Pooja Prasanna, Republic TV's bureau chief for South India, carried out stings with an effort to expose the mindset of the Hindu right groups that include Sri Ram Sene, the Bajrang Dal and the Vishva Hindu Parishad. Reports say that the series was framed within Pooja's narrative of reporting on the misogynistic group, where she was told to support their cause as a Hindu woman.

In the first series, she talks to a Bajrang Dal leader in Karnataka, Sharan Pumpwell. He had joined the organisation back in 2005 and has been linked to various vigilante attacks and is known in the city as someone who provides private security to real estate tycoons. He was also accused of collecting protection money and extortion.

Sharan's comments on the operations of Bajrang Dal explains of his confidence with which the brigade continues to emphasise their presence.

"When we get a tip-off, our boys go there. There is usually a crowd and we can't differentiate who is what. There are times when violence takes place and our boys also indulge in violence a few times. Usually, they educate the boy and take the couple to the police station. Sometimes, even after all these measures, if injustice is being meted out to a girl and in response to that if there is violence we will always justify it. We don't blame someone for using violence to save a girl because his intention is right," said Pumpwell.

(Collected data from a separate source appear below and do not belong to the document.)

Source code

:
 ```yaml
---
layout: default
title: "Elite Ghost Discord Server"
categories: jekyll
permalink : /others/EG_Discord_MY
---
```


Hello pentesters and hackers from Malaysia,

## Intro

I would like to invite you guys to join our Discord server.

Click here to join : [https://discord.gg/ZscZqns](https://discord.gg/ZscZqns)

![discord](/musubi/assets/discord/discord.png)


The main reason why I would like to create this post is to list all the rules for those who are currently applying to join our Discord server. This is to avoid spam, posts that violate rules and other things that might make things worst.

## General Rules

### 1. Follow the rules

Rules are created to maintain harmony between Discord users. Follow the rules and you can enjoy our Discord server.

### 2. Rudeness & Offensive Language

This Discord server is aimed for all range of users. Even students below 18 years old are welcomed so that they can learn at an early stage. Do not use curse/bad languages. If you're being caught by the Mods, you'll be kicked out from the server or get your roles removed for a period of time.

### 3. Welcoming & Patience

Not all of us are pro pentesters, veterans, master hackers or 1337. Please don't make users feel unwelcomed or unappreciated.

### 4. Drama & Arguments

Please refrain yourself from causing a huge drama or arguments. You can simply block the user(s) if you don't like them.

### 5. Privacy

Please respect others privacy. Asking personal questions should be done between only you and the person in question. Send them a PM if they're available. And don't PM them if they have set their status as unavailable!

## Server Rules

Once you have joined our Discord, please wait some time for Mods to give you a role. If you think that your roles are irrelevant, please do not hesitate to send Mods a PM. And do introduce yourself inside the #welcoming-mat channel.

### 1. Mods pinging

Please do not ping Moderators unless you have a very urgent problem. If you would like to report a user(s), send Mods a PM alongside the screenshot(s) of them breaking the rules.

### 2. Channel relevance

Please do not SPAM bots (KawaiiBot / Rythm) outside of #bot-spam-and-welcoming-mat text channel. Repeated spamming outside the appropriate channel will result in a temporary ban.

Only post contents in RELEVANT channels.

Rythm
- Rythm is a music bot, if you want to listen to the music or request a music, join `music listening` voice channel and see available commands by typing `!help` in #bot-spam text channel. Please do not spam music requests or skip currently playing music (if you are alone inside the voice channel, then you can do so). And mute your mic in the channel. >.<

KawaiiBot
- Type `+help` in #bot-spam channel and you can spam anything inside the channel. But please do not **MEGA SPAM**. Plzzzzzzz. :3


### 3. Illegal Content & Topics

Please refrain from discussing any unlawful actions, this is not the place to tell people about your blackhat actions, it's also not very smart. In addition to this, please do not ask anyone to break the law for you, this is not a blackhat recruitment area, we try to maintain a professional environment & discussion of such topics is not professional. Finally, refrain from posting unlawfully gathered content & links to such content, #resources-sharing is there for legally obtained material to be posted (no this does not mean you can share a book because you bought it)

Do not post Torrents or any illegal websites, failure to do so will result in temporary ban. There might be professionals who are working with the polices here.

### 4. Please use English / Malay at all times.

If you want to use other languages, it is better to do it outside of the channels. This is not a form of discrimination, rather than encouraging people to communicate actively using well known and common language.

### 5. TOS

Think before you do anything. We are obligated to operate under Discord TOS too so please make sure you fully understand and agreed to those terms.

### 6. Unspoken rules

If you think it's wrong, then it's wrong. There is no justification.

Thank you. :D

Various incidents of attacks on the youth belonging to different communities for daring to interact with one another is not a thing of the past in Mangaluru. In April 2017, a mobile shop owner was assaulted by a Hindu rights group for allegedly sending a WhatsApp message to a Hindu girl, in spite of him screaming that he does not have the application. But the attackers failed to quit.

Similar attacks have become a part of their daily routines and are seen by these leaders of the Hindu rights groups as an ally to achieve their intent of keeping Hindu girls "safe" from Muslim boys.

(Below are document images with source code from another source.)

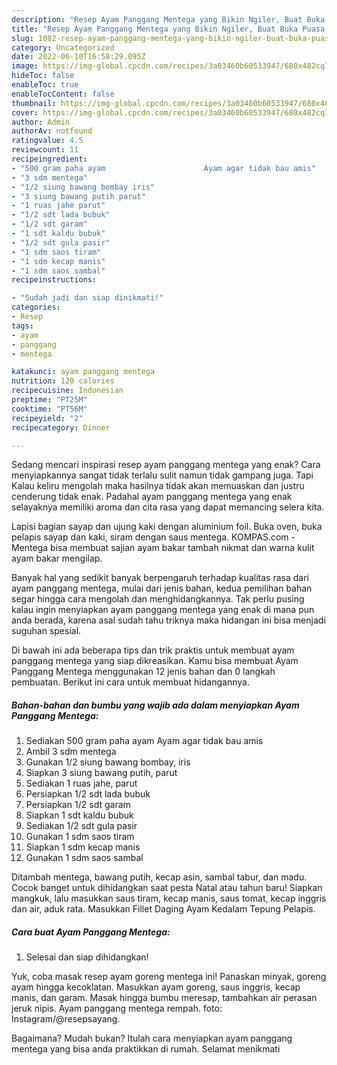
 ```yaml
---
description: "Resep Ayam Panggang Mentega yang Bikin Ngiler, Buat Buka Puasa Bisa Manjain Lidah"
title: "Resep Ayam Panggang Mentega yang Bikin Ngiler, Buat Buka Puasa Bisa Manjain Lidah"
slug: 1082-resep-ayam-panggang-mentega-yang-bikin-ngiler-buat-buka-puasa-bisa-manjain-lidah
category: Uncategorized
date: 2022-06-10T16:58:29.095Z
image: https://img-global.cpcdn.com/recipes/3a03460b60533947/680x482cq70/ayam-panggang-mentega-foto-resep-utama.jpg
hideToc: false
enableToc: true
enableTocContent: false
thumbnail: https://img-global.cpcdn.com/recipes/3a03460b60533947/680x482cq70/ayam-panggang-mentega-foto-resep-utama.jpg
cover: https://img-global.cpcdn.com/recipes/3a03460b60533947/680x482cq70/ayam-panggang-mentega-foto-resep-utama.jpg
author: Admin
authorAv: notfound
ratingvalue: 4.5
reviewcount: 11
recipeingredient:
- "500 gram paha ayam                      Ayam agar tidak bau amis"
- "3 sdm mentega"
- "1/2 siung bawang bombay iris"
- "3 siung bawang putih parut"
- "1 ruas jahe parut"
- "1/2 sdt lada bubuk"
- "1/2 sdt garam"
- "1 sdt kaldu bubuk"
- "1/2 sdt gula pasir"
- "1 sdm saos tiram"
- "1 sdm kecap manis"
- "1 sdm saos sambal"
recipeinstructions:

- "Sudah jadi dan siap dinikmati!"
categories:
- Resep
tags:
- ayam
- panggang
- mentega

katakunci: ayam panggang mentega 
nutrition: 120 calories
recipecuisine: Indonesian
preptime: "PT25M"
cooktime: "PT56M"
recipeyield: "2"
recipecategory: Dinner

---
```



Sedang mencari inspirasi resep ayam panggang mentega yang enak? Cara menyiapkannya sangat tidak terlalu sulit namun tidak gampang juga. Tapi Kalau keliru mengolah maka hasilnya tidak akan memuaskan dan justru cenderung tidak enak. Padahal ayam panggang mentega yang enak selayaknya memiliki aroma dan cita rasa yang dapat memancing selera kita.


Lapisi bagian sayap dan ujung kaki dengan aluminium foil. Buka oven, buka pelapis sayap dan kaki, siram dengan saus mentega. KOMPAS.com - Mentega bisa membuat sajian ayam bakar tambah nikmat dan warna kulit ayam bakar mengilap.

Banyak hal yang sedikit banyak berpengaruh terhadap kualitas rasa dari ayam panggang mentega, mulai dari jenis bahan, kedua pemilihan bahan segar hingga cara mengolah dan menghidangkannya. Tak perlu pusing kalau ingin menyiapkan ayam panggang mentega yang enak di mana pun anda berada, karena asal sudah tahu triknya maka hidangan ini bisa menjadi suguhan spesial.


Di bawah ini ada beberapa tips dan trik praktis untuk membuat ayam panggang mentega yang siap dikreasikan. Kamu bisa membuat Ayam Panggang Mentega menggunakan 12 jenis bahan dan 0 langkah pembuatan. Berikut ini cara untuk membuat hidangannya.

<!--inarticleads1-->

##### Bahan-bahan dan bumbu yang wajib ada dalam menyiapkan Ayam Panggang Mentega:

1. Sediakan 500 gram paha ayam                      Ayam agar tidak bau amis
1. Ambil 3 sdm mentega
1. Gunakan 1/2 siung bawang bombay, iris
1. Siapkan 3 siung bawang putih, parut
1. Sediakan 1 ruas jahe, parut
1. Persiapkan 1/2 sdt lada bubuk
1. Persiapkan 1/2 sdt garam
1. Siapkan 1 sdt kaldu bubuk
1. Sediakan 1/2 sdt gula pasir
1. Gunakan 1 sdm saos tiram
1. Siapkan 1 sdm kecap manis
1. Gunakan 1 sdm saos sambal


Ditambah mentega, bawang putih, kecap asin, sambal tabur, dan madu. Cocok banget untuk dihidangkan saat pesta Natal atau tahun baru! Siapkan mangkuk, lalu masukkan saus tiram, kecap manis, saus tomat, kecap inggris dan air, aduk rata. Masukkan Fillet Daging Ayam Kedalam Tepung Pelapis. 

<!--inarticleads2-->

##### Cara buat Ayam Panggang Mentega:


1. Selesai dan siap dihidangkan!

Yuk, coba masak resep ayam goreng mentega ini! Panaskan minyak, goreng ayam hingga kecoklatan. Masukkan ayam goreng, saus inggris, kecap manis, dan garam. Masak hingga bumbu meresap, tambahkan air perasan jeruk nipis. Ayam panggang mentega rempah. foto: Instagram/@resepsayang. 

Bagaimana? Mudah bukan? Itulah cara menyiapkan ayam panggang mentega yang bisa anda praktikkan di rumah. Selamat menikmati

Love Jihad is another term that gained currency after such attacks and is being used by the Hindu outfits to describe an alleged trick by Muslim men to lure Hindu girls to marry them and then convert them to Islam as well.

Pramod Muthalik, head of the Sri Ram Sene and the principle instigator behind the 2009 pub attack, takes pride in the system that he has established for keeping track of any interactions between Hindu and Muslims girls and boys. He claims that he has "informers" in all schools and colleges in the city. He says he has all dating information from these educational institutions.

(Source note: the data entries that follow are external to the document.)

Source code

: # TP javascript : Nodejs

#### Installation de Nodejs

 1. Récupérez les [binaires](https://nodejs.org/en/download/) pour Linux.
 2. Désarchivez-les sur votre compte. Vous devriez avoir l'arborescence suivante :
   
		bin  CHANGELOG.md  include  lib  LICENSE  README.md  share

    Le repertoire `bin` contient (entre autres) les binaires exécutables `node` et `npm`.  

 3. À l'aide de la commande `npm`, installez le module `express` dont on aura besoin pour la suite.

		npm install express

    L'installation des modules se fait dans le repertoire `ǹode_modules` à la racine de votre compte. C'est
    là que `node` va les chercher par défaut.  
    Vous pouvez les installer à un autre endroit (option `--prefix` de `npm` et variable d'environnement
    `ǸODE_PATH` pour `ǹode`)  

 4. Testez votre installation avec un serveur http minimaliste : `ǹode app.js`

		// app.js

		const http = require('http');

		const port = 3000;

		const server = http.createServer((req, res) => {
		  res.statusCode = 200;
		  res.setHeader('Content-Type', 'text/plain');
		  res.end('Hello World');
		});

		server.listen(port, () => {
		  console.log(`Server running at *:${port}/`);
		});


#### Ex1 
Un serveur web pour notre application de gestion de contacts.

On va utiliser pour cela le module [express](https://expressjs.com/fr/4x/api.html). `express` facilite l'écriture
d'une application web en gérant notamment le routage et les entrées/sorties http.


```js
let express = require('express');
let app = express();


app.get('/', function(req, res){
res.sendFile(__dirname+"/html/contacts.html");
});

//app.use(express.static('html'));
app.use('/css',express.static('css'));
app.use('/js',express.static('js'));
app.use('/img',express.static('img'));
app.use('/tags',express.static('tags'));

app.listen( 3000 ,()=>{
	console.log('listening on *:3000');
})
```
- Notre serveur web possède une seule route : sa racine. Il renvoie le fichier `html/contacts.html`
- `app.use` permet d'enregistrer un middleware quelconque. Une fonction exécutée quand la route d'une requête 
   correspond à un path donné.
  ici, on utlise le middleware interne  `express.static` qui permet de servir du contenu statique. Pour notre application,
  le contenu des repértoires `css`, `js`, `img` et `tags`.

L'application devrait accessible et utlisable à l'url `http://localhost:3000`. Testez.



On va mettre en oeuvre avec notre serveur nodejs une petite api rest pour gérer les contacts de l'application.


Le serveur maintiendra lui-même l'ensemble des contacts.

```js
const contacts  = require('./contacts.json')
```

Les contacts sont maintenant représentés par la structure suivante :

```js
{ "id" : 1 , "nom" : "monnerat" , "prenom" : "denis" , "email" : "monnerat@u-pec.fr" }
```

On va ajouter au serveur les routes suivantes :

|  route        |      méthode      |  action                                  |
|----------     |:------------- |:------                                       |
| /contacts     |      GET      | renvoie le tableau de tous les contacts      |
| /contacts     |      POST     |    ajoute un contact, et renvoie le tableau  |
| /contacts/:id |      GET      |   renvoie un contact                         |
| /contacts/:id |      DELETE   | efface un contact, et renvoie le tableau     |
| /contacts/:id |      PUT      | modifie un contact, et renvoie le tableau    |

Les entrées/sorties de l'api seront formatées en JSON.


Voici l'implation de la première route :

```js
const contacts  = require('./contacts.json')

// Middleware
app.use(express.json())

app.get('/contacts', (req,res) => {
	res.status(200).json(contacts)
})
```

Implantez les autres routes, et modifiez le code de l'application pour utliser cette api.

"We have a boy and a girl classroom wise in every college to tell us which boy is talking to which girl to see if they are going on bikes for movies and to parks. They observe and inform our organisation leaders. Their job ends there and our activists then meet the girls' parents and inform them. If they don't pay heed then they speak to the girl and warn the boy saying that if we see you with this girl again then we will break your hands and legs," Muthalik says.

Back in 2010, Tehelka magazine through their undercover investigation caught Muthalik on their camera agreeing to vandalise an art exhibition in return for money. Muthalik and his associates were banned from going to Goa in 2014 and the ban was extended later in January this year. As many as thirteen cases of hate speech have been registered against the Sri Ram Sene chief.

Jagdish, a lawyer and Vishwa Hindu Parishad's district president said that the outfit aims to install fear into the hearts of young men and women and adds that the education for women is the problem. He goes on to say that problems crop up when these women start demanding their individual choices and adds that putting fear in the mind of those who think freely is his motive.

"To make sure that Hindus don't have to live in fear of Muslim boys. You can call us terrorists or moral police. We don't mind. Now people are scared of us. The love they show is not real or targeted. Now that they are scared. Police officers will tell you that if it were not for the Bajrang Dal it would be hard to control Muslims."

The series ends with demands for the immediate arrest of Pramod Muthalik, Sharan Pumpwell and Jagdish Shenava.